Insured vs insurable vs uninsured
Whether your mortgage is insured, insurable, or uninsured comes down to your down payment and home price, and it quietly decides both your rate and whether you pay an insurance premium.
Every Canadian mortgage falls into one of three buckets, set by how much you put down and what the home costs. An **insured** mortgage is one where you put down less than 20%, so the law requires default insurance, which protects the lender if you stop paying. The minimum down payment is 5% on the first $500,000 of the price and 10% on the portion between $500,000 and $1.5 million. You pay for the insurance through a one-time premium that scales with your down payment: roughly 4.00% of the loan at 5% down, 3.10% at 10%, and 2.80% at 15%. If you take a 30-year amortization, a 0.20% surcharge is added on top, but on an insured mortgage the 30-year option is only open to first-time buyers or buyers of a newly built home. The premium gets added to your mortgage, not paid upfront. Insured mortgages only exist for homes under $1.5 million, and the property has to be owner-occupied.
An **insurable** mortgage is the in-between case: you put down 20% or more, so you are not required to buy insurance, but the deal still fits every rule the insurers demand (home under $1.5 million, amortization 25 years or less, owner-occupied). Here is the part most people never hear: the lender can quietly insure it on the back end (called bulk or portfolio insurance) and pays the premium themselves. You never see a premium, but because the loan is now government-backed and low-risk, the lender often passes you a lower rate. **Uninsured** mortgages are everything that cannot be insured at all: homes over $1.5M, rentals, 30-year amortizations with 20%+ down, refinances. The lender carries the full risk, so these usually come with the highest rates.

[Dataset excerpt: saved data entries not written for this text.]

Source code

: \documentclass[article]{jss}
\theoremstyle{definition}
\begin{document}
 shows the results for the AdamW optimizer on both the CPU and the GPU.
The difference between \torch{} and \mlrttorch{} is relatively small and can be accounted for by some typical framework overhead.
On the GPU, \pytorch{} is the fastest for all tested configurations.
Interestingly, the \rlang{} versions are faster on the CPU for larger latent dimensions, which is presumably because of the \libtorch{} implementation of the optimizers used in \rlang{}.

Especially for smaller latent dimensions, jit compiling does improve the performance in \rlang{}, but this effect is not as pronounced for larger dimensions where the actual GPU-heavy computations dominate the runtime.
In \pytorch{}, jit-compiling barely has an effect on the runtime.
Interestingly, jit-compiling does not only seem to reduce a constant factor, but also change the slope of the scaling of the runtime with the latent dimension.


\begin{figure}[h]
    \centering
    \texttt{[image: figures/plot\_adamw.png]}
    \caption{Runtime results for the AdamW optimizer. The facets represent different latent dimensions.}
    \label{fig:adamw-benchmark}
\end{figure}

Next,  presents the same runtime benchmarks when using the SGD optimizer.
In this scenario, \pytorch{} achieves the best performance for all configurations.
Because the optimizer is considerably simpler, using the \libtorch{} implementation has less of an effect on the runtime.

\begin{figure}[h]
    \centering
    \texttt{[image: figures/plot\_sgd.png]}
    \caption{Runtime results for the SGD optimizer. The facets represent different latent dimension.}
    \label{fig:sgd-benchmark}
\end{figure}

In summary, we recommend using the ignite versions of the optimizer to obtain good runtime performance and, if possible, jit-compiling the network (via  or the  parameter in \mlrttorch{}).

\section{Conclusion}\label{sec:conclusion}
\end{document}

Canada has three default insurers: **CMHC** (the federal Crown corporation) plus two private ones, **Sagen** and **Canada Guaranty**. Their premium schedules are effectively identical and set to the same tiers, so which one your lender uses rarely changes your cost. What matters is that the insurance protects the lender, not you, even though you are the one paying the premium on an insured deal.
Now the counterintuitive part. You would expect that paying an insurance premium is pure downside, and that a bigger down payment always wins. On rate, the opposite is often true. Because an insured or insurable mortgage is backed by an insurer, the lender's risk is near zero, so insured mortgages frequently carry the lowest advertised rates in the market. A buyer with 20% down on an insurable deal can sometimes get a better rate than a buyer with 35% down on an uninsurable one, purely because the first loan qualifies for backing and the second does not. More equity does not automatically mean a cheaper rate.